Updated satellite imagery also seeks to reveal the extent of debris deposits and damage to the settlements in the area as well as the two hydroelectric projects that fell in the path of floods and were devastated by the gushing waters. 

Images released by the National Remote Sensing Centre (NRSC), Hyderabad, from the International Charter Space and Major Disasters collaboration reveal the damage as well. Annotations in the images below — captured by satellites such as Sentinel, Resourcesat-2, KOMPSAT-3A, and Cartosat, among others — have been done by the centre. 

Via National Remote Sensing Centre
Via National Remote Sensing Centre
Via National Remote Sensing Centre
Via National Remote Sensing Centre
Via National Remote Sensing Centre
Via National Remote Sensing Centre

Snowline

Glaciologist Dr Mauri Pelto, director of the North Cascades Glacier Climate Project and professor of environmental science at Nichols College in Dudley, Massachusetts, sought to identify the conditions that potentially led to the landslide by tracing the moving snowline. 

The snowline is the elevation above which snow is permanently present on the ground.

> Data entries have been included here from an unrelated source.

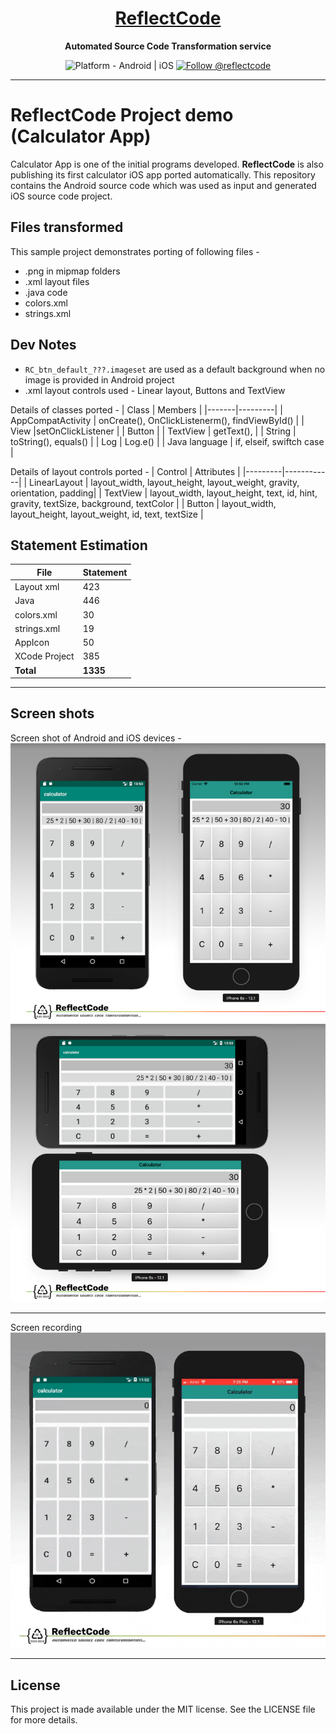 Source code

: <h1 align="center">
  <a href="http://www.reflectcode.com">
    ReflectCode
  </a>
</h1>
<p align="center">
  <strong>Automated Source Code Transformation service</strong><br>
</p>

<p align="center">
  <img src="https://img.shields.io/badge/Platform-Android%20%7C%20iOS-green" alt="Platform - Android | iOS" />
 
  <a href="https://twitter.com/intent/follow?screen_name=reflectcode">
    <img src="https://img.shields.io/twitter/follow/reflectcode.svg?label=Follow%20@reflectcode" alt="Follow @reflectcode" />
  </a>
  
</p>


-----
# ReflectCode Project demo (Calculator App)
Calculator App is one of the initial programs developed.
**ReflectCode** is also publishing its first calculator iOS app ported automatically.
This repository contains the Android source code which was used as input and generated iOS source code project.

## Files transformed
This sample project demonstrates porting of following files - 
* .png in mipmap folders
* .xml layout files
* .java code
* colors.xml
* strings.xml


## Dev Notes
* `RC_btn_default_???.imageset` are used as a default background when no image is provided in Android project
* .xml layout controls used - Linear layout, Buttons and TextView

Details of classes ported -
| Class | Members |
|-------|---------|
| AppCompatActivity | onCreate(), OnClickListenerm(), findViewById() |
| View |setOnClickListener |
| Button |
| TextView | getText(), |
| String | toString(), equals() | 
| Log | Log.e() |
| Java language | if, elseif, swiftch case |

Details of layout controls ported -
| Control | Attributes |
|---------|------------|
| LinearLayout | layout_width, layout_height, layout_weight, gravity, orientation, padding|
| TextView | layout_width, layout_height, text, id, hint, gravity, textSize, background, textColor | 
| Button | layout_width, layout_height, layout_weight, id, text, textSize | 


## Statement Estimation
| File | Statement |
|---------|------------|
| Layout xml | 423 |
| Java | 446 |
| colors.xml | 30 |
| strings.xml | 19 |
| AppIcon | 50 | 0 |
| XCode Project | 385 |
| **Total** | **1335** |

-----

## Screen shots

Screen shot of Android and iOS devices - 
<img src="/Visuals/Calc-Screenshot-Portrait.png" alt="Screenshot"/>
<img src="/Visuals/Calc-Screenshot-Landscape.png" alt="Screenshot"/>

-----

Screen recording
<img src="/Visuals/Calc-Screen-Rec.gif" alt="Anim-ScreenRec-Android"/>

-----

## License

This project is made available under the MIT license. See the LICENSE file for more details.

A rising snowline indicates loss of snow and ice. 

In a blogpost on AGU, dedicated to earth and space science, Pelto said that the snowline had risen in October 2020 to 5,800-6,000m, and that snow melt had exceeded snow fall. But by January this year, the region was covered in snow, with a snowline of 4,400m. Subsequently, there was increased melting and the snowline rose to a height of 5,000m yet again due to a very warm January. 

Such repeated thawing/melting and freezing of ice leads to processes like water flowing into cracks and crevasses when ice melts, and expanding again when it freezes, weakening glaciers and their structures. This could potentially have led to the rock slope detachment at the Nanda Ghunti glacier, he said, adding that deeper investigation is needed before conclusively determining what led to the landslide.